Il me reste à évoquer les cinq voyages qu’entre les années 1871 et 1893, Bartholdi effectua aux Etats-Unis et qui, tous, ont pour dénominateur commun La Liberté éclairant le monde, la plus célèbre des œuvres du statuaire.
1871. Lorsque le Péreire transatlantique à bord duquel il avait pris passage le 8 juin, entre en rade de New York, Bartholdi, monté sur le pont, embrasse du regard un panorama fort différent de celui qui se présente aujourd’hui aux yeux des voyageurs venus par mer : alors, l’absence de tout gratte-ciel semblait faire de New York une réplique d’Amsterdam, une ville portuaire aux maisons basses, avec le long des quais, de grands voiliers. Mais voici, ostensible dans l’immensité de la rade, un rocher ceint de fortifications, Bedloe’s Island (aujourd’hui Liberty Island), l’emplacement idéal immédiatement pressenti par Bartholdi de la future statue de la Liberté. Afin d’intéresser à son projet d’influentes personnalités, de nouer d’utiles relations et de repérer d’autres sites potentiels — qui ne remettront jamais en cause l’intuition première — il traverse les Etats-Unis d’Est en Ouest, exposant, commentant dans chaque ville étape du parcours la grande idée qu’il espère fort un jour matérialiser. Ce premier séjour américain aura duré cinq mois.
Auguste Bartholdi devant les chutes du Niagara
1876. Philadelphie, le temps de l’Exposition Universelle, est devenue le centre du monde, celui des arts et de la technologie du moins. Occasion rêvée de présenter aux Yankees le premier morceau achevé de cette "Liberté" que la France souhaite d’offrir au Nouveau Monde, savoir le bras brandissant le flambeau. Membre du jury français de l’Exposition, Bartholdi entame sa deuxième traversée le 6 mai. A bord du paquebot l’Amérique et pour se distraire, il exécute le portrait-charge des amis qui l’accompagnent, membres du jury tout comme lui. Le 6 septembre, à New York, il assiste à l’inauguration de son Lafayette arrivant en Amérique une statue offerte par le gouvernement français à la métropole américaine. L’auteur est abondamment congratulé. Quelques mois plus tard, dans Madison Square, les New Yorkais s’attrouperont devant le fragment de la statue de la Liberté, transporté depuis Philadelphie, où déjà le succès avait été considérable. Le nom de Bartholdi commence d’être connu. Entre-temps, comme à la sauvette, Auguste a convolé. Et c’est avec au bras Jeanne-Emilie Bartholdi née Baheux de Puysieux, qu’il enjambera la passerelle du vaisseau La France, en partance pour l’Europe, le 26 janvier 1877.

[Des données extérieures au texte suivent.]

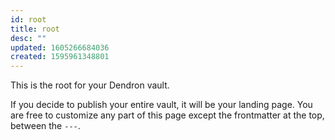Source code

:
 ```yaml
---
id: root
title: root
desc: ""
updated: 1605266684036
created: 1595961348801
---
```


This is the root for your Dendron vault.

If you decide to publish your entire vault, it will be your landing page. You are free to customize any part of this page except the frontmatter at the top, between the `---`.

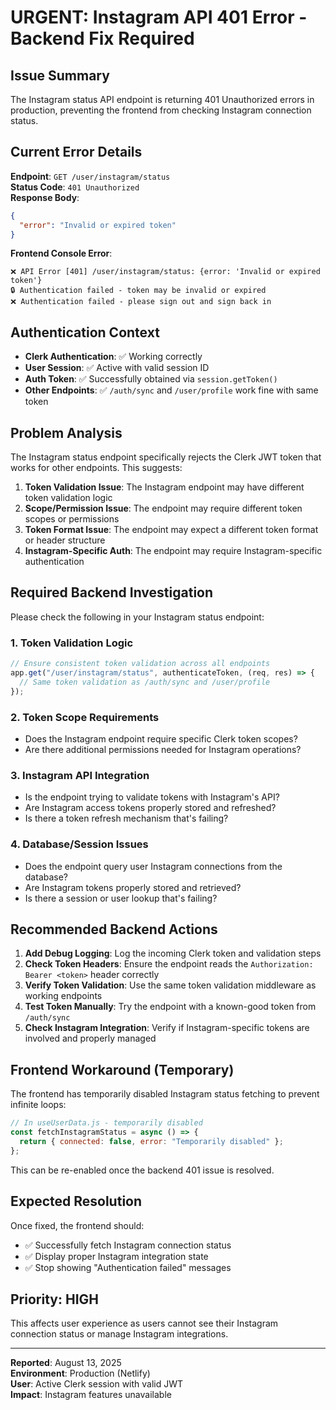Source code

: # URGENT: Instagram API 401 Error - Backend Fix Required

## Issue Summary

The Instagram status API endpoint is returning 401 Unauthorized errors in production, preventing the frontend from checking Instagram connection status.

## Current Error Details

**Endpoint**: `GET /user/instagram/status`  
**Status Code**: `401 Unauthorized`  
**Response Body**:

```json
{
  "error": "Invalid or expired token"
}
```

**Frontend Console Error**:

```
❌ API Error [401] /user/instagram/status: {error: 'Invalid or expired token'}
🔒 Authentication failed - token may be invalid or expired
❌ Authentication failed - please sign out and sign back in
```

## Authentication Context

- **Clerk Authentication**: ✅ Working correctly
- **User Session**: ✅ Active with valid session ID
- **Auth Token**: ✅ Successfully obtained via `session.getToken()`
- **Other Endpoints**: ✅ `/auth/sync` and `/user/profile` work fine with same token

## Problem Analysis

The Instagram status endpoint specifically rejects the Clerk JWT token that works for other endpoints. This suggests:

1. **Token Validation Issue**: The Instagram endpoint may have different token validation logic
2. **Scope/Permission Issue**: The endpoint may require different token scopes or permissions
3. **Token Format Issue**: The endpoint may expect a different token format or header structure
4. **Instagram-Specific Auth**: The endpoint may require Instagram-specific authentication

## Required Backend Investigation

Please check the following in your Instagram status endpoint:

### 1. Token Validation Logic

```javascript
// Ensure consistent token validation across all endpoints
app.get("/user/instagram/status", authenticateToken, (req, res) => {
  // Same token validation as /auth/sync and /user/profile
});
```

### 2. Token Scope Requirements

- Does the Instagram endpoint require specific Clerk token scopes?
- Are there additional permissions needed for Instagram operations?

### 3. Instagram API Integration

- Is the endpoint trying to validate tokens with Instagram's API?
- Are Instagram access tokens properly stored and refreshed?
- Is there a token refresh mechanism that's failing?

### 4. Database/Session Issues

- Does the endpoint query user Instagram connections from the database?
- Are Instagram tokens properly stored and retrieved?
- Is there a session or user lookup that's failing?

## Recommended Backend Actions

1. **Add Debug Logging**: Log the incoming Clerk token and validation steps
2. **Check Token Headers**: Ensure the endpoint reads the `Authorization: Bearer <token>` header correctly
3. **Verify Token Validation**: Use the same token validation middleware as working endpoints
4. **Test Token Manually**: Try the endpoint with a known-good token from `/auth/sync`
5. **Check Instagram Integration**: Verify if Instagram-specific tokens are involved and properly managed

## Frontend Workaround (Temporary)

The frontend has temporarily disabled Instagram status fetching to prevent infinite loops:

```javascript
// In useUserData.js - temporarily disabled
const fetchInstagramStatus = async () => {
  return { connected: false, error: "Temporarily disabled" };
};
```

This can be re-enabled once the backend 401 issue is resolved.

## Expected Resolution

Once fixed, the frontend should:

- ✅ Successfully fetch Instagram connection status
- ✅ Display proper Instagram integration state
- ✅ Stop showing "Authentication failed" messages

## Priority: HIGH

This affects user experience as users cannot see their Instagram connection status or manage Instagram integrations.

---

**Reported**: August 13, 2025  
**Environment**: Production (Netlify)  
**User**: Active Clerk session with valid JWT  
**Impact**: Instagram features unavailable

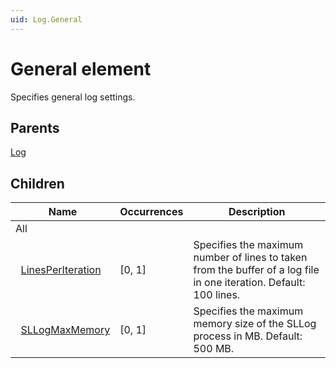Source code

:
 ```yaml
---
uid: Log.General
---
```


# General element

Specifies general log settings.

## Parents

[Log](xref:LogSettingsLog)

## Children

| Name | Occurrences | Description |
| --- | --- | --- |
| All |  |  |
| &#160;&#160;[LinesPerIteration](xref:Log.General.LinesPerIteration) | [0, 1] | Specifies the maximum number of lines to taken from the buffer of a log file in one iteration. Default: 100 lines. |
| &#160;&#160;[SLLogMaxMemory](xref:Log.General.SLLogMaxMemory) | [0, 1] | Specifies the maximum memory size of the SLLog process in MB. Default: 500 MB. |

Jeanne-Emilie, l'épouse d'Auguste Bartholdi
1885. Au cours des huit années qui se sont écoulées depuis son dernier séjour outre Atlantique, Bartholdi, accaparé par le chantier de construction de la statue de la Liberté, n’a guère quitté Paris. Signalons toutefois de courts déplacements à Belfort (travaux et inauguration du Lion) à Langres (inauguration du Diderot) et une bréviuscule villégiature à Schinznach, station thermale suisse. Achevée en 1884, La Liberté éclairant le monde, démontée, mise en caisses et chargée à Rouen sur la corvette l’Isère en mai 1885, sera réceptionnée à New York le 17 juin. Soucieux d’examiner l’état d’avancement des travaux du piédestal et d’étudier avec le général Stone, ingénieur en chef, la question du remontage de la statue, Bartholdi, en compagnie de son épouse, entreprend une traversée qui lui devient familière. Le couple résidera à New York du 4 au 25 novembre.
1886. Le voyage triomphal. L’inauguration de la statue spectaculaire eut lieu le 28 octobre. Tout, ce jour là, se conforma à ses colossales proportions : la foule, le défilé militaire, la parade navale, les discours, la cohue, le balthazar en l’honneur de Bartholdi, les hommages. Les jours suivants virent renouveler festivités et félicitations. Exténués, Auguste et Emilie retournèrent en France le 13 novembre.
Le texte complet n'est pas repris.